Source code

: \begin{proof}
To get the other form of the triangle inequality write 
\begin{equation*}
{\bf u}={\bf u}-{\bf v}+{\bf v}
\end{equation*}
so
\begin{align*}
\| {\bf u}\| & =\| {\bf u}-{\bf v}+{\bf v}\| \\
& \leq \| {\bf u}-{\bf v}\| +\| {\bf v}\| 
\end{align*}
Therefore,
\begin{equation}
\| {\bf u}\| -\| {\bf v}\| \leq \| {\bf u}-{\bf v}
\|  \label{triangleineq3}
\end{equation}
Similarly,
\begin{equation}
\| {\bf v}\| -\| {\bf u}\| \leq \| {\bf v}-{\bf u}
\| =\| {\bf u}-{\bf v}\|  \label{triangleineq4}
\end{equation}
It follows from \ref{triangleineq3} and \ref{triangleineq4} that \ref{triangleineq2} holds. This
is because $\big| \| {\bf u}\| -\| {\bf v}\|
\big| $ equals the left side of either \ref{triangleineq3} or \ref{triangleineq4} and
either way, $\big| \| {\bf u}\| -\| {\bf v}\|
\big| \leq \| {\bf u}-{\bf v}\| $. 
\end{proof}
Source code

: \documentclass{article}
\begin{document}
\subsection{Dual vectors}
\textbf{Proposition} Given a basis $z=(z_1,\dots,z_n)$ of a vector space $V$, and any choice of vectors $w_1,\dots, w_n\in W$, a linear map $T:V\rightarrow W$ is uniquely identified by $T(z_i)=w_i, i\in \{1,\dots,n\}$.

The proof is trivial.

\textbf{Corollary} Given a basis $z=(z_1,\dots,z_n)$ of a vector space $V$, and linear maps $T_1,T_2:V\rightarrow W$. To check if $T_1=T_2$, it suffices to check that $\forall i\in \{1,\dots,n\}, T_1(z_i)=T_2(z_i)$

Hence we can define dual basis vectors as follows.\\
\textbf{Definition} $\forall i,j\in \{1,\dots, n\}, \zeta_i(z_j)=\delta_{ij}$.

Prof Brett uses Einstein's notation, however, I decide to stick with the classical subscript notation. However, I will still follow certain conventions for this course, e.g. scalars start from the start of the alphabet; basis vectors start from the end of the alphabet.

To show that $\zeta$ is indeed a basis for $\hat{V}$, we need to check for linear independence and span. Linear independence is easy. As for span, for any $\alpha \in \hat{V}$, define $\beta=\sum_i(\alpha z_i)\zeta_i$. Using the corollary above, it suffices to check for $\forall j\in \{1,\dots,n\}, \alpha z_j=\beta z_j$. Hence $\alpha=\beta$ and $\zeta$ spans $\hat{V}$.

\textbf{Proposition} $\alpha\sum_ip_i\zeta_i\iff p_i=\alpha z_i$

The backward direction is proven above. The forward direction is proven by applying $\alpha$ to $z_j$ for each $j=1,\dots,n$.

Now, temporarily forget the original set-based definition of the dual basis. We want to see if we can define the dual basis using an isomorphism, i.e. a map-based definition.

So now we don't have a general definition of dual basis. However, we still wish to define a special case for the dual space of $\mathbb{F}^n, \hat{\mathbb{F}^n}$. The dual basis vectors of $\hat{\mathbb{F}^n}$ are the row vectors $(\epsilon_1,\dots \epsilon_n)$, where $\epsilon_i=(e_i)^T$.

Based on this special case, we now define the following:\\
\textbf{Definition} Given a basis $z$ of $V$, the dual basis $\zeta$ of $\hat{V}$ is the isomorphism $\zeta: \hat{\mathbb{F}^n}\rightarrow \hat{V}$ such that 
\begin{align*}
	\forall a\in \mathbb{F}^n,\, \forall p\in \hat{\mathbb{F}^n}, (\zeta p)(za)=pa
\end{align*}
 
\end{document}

****

**Problem requirements:** Copy out every entry above exactly.

**Result:**
Source code

: \begin{proof}
To get the other form of the triangle inequality write 
\begin{equation*}
{\bf u}={\bf u}-{\bf v}+{\bf v}
\end{equation*}
so
\begin{align*}
\| {\bf u}\| & =\| {\bf u}-{\bf v}+{\bf v}\| \\
& \leq \| {\bf u}-{\bf v}\| +\| {\bf v}\| 
\end{align*}
Therefore,
\begin{equation}
\| {\bf u}\| -\| {\bf v}\| \leq \| {\bf u}-{\bf v}
\|  \label{triangleineq3}
\end{equation}
Similarly,
\begin{equation}
\| {\bf v}\| -\| {\bf u}\| \leq \| {\bf v}-{\bf u}
\| =\| {\bf u}-{\bf v}\|  \label{triangleineq4}
\end{equation}
It follows from \ref{triangleineq3} and \ref{triangleineq4} that \ref{triangleineq2} holds. This
is because $\big| \| {\bf u}\| -\| {\bf v}\|
\big| $ equals the left side of either \ref{triangleineq3} or \ref{triangleineq4} and
either way, $\big| \| {\bf u}\| -\| {\bf v}\|
\big| \leq \| {\bf u}-{\bf v}\| $. 
\end{proof}
Source code

: \documentclass{article}
\begin{document}
\subsection{Dual vectors}
\textbf{Proposition} Given a basis $z=(z_1,\dots,z_n)$ of a vector space $V$, and any choice of vectors $w_1,\dots, w_n\in W$, a linear map $T:V\rightarrow W$ is uniquely identified by $T(z_i)=w_i, i\in \{1,\dots,n\}$.

The proof is trivial.

\textbf{Corollary} Given a basis $z=(z_1,\dots,z_n)$ of a vector space $V$, and linear maps $T_1,T_2:V\rightarrow W$. To check if $T_1=T_2$, it suffices to check that $\forall i\in \{1,\dots,n\}, T_1(z_i)=T_2(z_i)$

Hence we can define dual basis vectors as follows.\\
\textbf{Definition} $\forall i,j\in \{1,\dots, n\}, \zeta_i(z_j)=\delta_{ij}$.

Prof Brett uses Einstein's notation, however, I decide to stick with the classical subscript notation. However, I will still follow certain conventions for this course, e.g. scalars start from the start of the alphabet; basis vectors start from the end of the alphabet.

To show that $\zeta$ is indeed a basis for $\hat{V}$, we need to check for linear independence and span. Linear independence is easy. As for span, for any $\alpha \in \hat{V}$, define $\beta=\sum_i(\alpha z_i)\zeta_i$. Using the corollary above, it suffices to check for $\forall j\in \{1,\dots,n\}, \alpha z_j=\beta z_j$. Hence $\alpha=\beta$ and $\zeta$ spans $\hat{V}$.

\textbf{Proposition} $\alpha\sum_ip_i\zeta_i\iff p_i=\alpha z_i$

The backward direction is proven above. The forward direction is proven by applying $\alpha$ to $z_j$ for each $j=1,\dots,n$.

Now, temporarily forget the original set-based definition of the dual basis. We want to see if we can define the dual basis using an isomorphism, i.e. a map-based definition.

So now we don't have a general definition of dual basis. However, we still wish to define a special case for the dual space of $\mathbb{F}^n, \hat{\mathbb{F}^n}$. The dual basis vectors of $\hat{\mathbb{F}^n}$ are the row vectors $(\epsilon_1,\dots \epsilon_n)$, where $\epsilon_i=(e_i)^T$.

Based on this special case, we now define the following:\\
\textbf{Definition} Given a basis $z$ of $V$, the dual basis $\zeta$ of $\hat{V}$ is the isomorphism $\zeta: \hat{\mathbb{F}^n}\rightarrow \hat{V}$ such that 
\begin{align*}
	\forall a\in \mathbb{F}^n,\, \forall p\in \hat{\mathbb{F}^n}, (\zeta p)(za)=pa
\end{align*}
 
\end{document}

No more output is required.